[Python-Dev] new security doc using object-capabilities

Lawrence Oluyede l.oluyede at gmail.com
Thu Jul 20 10:17:32 CEST 2006


That's great. I just read your draft but I have little comments to do
but before let me say that I liked the idea to borrow concepts from E.
I've crossed the E's path in the beginning of this year and I found it
a pot of really nice ideas (for promises and capabilities). Here are
my comments about the draft:

- it's not really clear to me what the "powerbox" is. I think I got
the concept of "super process" but maybe it's to be clarified, isn't
it? It become clear in the "threat model" paragraph

- I hope no Rubystas will read the "Problem of No Private Namespace"
section because they have private/protected keywords to enforce this
stuff :-) Writing proxies in C will slow down the dev process (altough
will speed up the performance maybe) but in a far future someone will
come up with an alternative closer to the Python level

- Can you write down a simple example of what you mean with "changing
something of the built-in objects"? (in "Problem of mutable shared
state")

- What about the performance issues of the capabilities model overall?

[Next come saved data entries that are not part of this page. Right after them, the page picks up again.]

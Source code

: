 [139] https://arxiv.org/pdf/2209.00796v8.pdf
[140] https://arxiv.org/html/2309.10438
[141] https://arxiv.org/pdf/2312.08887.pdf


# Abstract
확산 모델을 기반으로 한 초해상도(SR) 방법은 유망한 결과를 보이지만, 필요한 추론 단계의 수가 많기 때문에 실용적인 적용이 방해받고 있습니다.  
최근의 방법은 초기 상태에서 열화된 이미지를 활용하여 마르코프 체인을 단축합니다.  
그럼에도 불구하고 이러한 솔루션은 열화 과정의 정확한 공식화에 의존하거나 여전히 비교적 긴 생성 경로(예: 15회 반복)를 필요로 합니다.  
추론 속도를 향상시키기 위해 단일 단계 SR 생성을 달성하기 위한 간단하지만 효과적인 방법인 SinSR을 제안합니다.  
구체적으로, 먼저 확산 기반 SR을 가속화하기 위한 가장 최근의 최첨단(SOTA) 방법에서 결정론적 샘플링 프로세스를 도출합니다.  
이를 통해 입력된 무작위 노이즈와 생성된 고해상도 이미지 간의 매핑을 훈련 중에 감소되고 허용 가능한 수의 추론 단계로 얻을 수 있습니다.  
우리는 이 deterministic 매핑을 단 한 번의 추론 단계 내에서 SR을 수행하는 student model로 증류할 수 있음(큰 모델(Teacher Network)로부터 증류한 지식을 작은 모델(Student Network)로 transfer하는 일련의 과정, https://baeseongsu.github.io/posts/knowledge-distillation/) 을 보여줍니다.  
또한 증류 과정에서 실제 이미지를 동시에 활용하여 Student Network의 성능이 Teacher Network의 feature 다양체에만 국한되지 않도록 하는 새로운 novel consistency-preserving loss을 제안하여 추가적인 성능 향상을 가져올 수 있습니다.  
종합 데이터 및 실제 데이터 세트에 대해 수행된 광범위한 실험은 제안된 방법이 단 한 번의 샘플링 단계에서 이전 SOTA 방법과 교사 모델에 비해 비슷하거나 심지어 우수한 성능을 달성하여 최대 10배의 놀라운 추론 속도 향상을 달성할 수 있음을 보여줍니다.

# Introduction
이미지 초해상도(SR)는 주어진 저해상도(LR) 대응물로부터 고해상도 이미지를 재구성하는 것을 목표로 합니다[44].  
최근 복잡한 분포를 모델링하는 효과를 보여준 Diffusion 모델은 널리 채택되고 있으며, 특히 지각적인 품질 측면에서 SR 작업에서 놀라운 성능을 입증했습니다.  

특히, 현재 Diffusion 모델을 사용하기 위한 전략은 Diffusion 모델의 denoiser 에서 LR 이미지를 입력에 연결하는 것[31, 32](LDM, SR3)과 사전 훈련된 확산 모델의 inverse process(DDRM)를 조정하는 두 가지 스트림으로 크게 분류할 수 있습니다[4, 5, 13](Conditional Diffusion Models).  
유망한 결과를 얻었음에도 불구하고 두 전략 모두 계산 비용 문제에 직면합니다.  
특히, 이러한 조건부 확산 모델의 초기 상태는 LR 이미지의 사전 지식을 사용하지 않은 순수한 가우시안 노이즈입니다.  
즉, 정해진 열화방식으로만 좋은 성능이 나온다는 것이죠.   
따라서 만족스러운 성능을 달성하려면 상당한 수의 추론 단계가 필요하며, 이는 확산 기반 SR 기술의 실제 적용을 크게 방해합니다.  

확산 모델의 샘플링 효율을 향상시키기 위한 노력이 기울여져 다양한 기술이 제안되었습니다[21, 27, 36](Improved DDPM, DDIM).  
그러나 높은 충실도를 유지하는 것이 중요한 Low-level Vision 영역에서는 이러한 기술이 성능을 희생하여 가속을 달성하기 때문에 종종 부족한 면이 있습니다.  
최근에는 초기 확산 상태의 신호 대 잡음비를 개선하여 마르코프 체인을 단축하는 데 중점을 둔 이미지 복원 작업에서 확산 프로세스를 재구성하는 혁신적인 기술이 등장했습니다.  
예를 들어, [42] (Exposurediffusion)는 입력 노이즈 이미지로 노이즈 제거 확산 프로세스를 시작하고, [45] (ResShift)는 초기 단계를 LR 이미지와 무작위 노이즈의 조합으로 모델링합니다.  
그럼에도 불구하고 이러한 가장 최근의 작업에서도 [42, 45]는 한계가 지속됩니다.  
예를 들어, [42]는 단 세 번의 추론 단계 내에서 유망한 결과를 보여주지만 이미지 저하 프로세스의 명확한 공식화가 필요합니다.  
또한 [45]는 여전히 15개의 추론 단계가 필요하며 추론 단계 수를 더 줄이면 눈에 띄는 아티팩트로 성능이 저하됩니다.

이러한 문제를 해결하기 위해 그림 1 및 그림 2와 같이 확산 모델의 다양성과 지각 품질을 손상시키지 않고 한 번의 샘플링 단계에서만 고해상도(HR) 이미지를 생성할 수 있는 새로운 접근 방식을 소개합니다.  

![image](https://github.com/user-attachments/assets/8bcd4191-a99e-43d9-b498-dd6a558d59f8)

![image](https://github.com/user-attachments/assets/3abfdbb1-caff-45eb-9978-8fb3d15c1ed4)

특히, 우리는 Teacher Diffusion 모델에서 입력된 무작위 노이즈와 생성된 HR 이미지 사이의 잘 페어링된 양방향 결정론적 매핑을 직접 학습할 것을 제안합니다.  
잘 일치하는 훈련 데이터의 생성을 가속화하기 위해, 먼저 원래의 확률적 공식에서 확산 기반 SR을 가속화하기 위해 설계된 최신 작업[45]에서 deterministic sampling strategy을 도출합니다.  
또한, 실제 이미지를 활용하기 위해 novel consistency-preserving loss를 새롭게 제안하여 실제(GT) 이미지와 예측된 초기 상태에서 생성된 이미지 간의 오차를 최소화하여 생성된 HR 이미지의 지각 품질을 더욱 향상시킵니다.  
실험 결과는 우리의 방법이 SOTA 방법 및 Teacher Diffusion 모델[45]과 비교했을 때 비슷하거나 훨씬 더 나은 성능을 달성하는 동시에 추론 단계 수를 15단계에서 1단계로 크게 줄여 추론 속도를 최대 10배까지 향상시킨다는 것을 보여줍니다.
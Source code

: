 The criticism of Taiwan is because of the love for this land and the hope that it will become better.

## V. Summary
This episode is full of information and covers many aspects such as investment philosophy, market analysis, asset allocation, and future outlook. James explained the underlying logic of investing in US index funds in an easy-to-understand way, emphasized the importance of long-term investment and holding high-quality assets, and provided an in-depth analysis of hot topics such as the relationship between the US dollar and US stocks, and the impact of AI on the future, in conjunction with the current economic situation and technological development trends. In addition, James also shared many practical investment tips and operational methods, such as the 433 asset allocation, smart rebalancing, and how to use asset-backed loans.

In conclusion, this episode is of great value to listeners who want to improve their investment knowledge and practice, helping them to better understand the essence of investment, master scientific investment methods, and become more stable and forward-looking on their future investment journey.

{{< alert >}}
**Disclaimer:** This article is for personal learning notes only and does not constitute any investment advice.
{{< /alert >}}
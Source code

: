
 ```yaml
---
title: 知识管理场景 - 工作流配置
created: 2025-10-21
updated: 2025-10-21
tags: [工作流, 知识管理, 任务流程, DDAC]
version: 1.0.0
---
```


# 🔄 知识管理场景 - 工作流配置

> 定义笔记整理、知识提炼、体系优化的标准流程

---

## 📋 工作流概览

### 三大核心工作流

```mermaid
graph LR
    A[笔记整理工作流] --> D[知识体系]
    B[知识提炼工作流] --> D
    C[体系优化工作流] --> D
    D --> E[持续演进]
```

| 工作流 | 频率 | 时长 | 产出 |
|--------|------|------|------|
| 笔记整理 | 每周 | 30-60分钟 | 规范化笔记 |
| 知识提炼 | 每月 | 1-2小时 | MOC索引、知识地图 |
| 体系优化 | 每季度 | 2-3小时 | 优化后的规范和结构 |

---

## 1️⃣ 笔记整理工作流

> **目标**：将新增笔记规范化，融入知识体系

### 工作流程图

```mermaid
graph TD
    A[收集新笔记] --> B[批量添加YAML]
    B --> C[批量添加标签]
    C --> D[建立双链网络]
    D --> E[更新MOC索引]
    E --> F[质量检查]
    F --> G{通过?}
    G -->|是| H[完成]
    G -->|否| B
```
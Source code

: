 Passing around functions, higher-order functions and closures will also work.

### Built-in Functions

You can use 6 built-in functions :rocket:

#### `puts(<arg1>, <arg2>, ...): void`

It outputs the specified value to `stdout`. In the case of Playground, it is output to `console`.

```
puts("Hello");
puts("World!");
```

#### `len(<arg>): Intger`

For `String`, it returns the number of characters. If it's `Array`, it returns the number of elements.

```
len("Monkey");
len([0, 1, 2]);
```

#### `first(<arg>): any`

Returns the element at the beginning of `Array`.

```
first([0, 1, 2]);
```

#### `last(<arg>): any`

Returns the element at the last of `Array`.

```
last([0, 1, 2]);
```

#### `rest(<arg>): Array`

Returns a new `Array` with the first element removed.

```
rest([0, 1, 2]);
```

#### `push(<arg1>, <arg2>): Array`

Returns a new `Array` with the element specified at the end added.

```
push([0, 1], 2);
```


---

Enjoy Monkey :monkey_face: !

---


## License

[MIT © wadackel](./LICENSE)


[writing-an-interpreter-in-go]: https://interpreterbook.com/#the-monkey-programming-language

- I know what you meant to say but the paragraph about pythonicness
and the security model seems a little "fuzzy" to me. Which are the
boundaries of the allowed changes for the security stuff?

- You don't say anything about networking and networked resources in
the list of the standard sandboxed interpreter

- Suppose we have a .py module. Based on your security model we can
import it, right? When imported it generates a .pyc file. The second
time we import it what happens? .pyc is ignored? import is not allowed
at all? We can't rely on the name of the file.pyc because an attacker
who knows the file.py is secure and the second import is done against
file.pyc can replace the "secure" file.pyc with an implementation not
secure and can do some kind of harm to the sandbox

- About "Filesystem information". Does the sandboxed interpreter need
to know all that information about file paths, files and so on? Can't
we reset those attributes to something arbitrary?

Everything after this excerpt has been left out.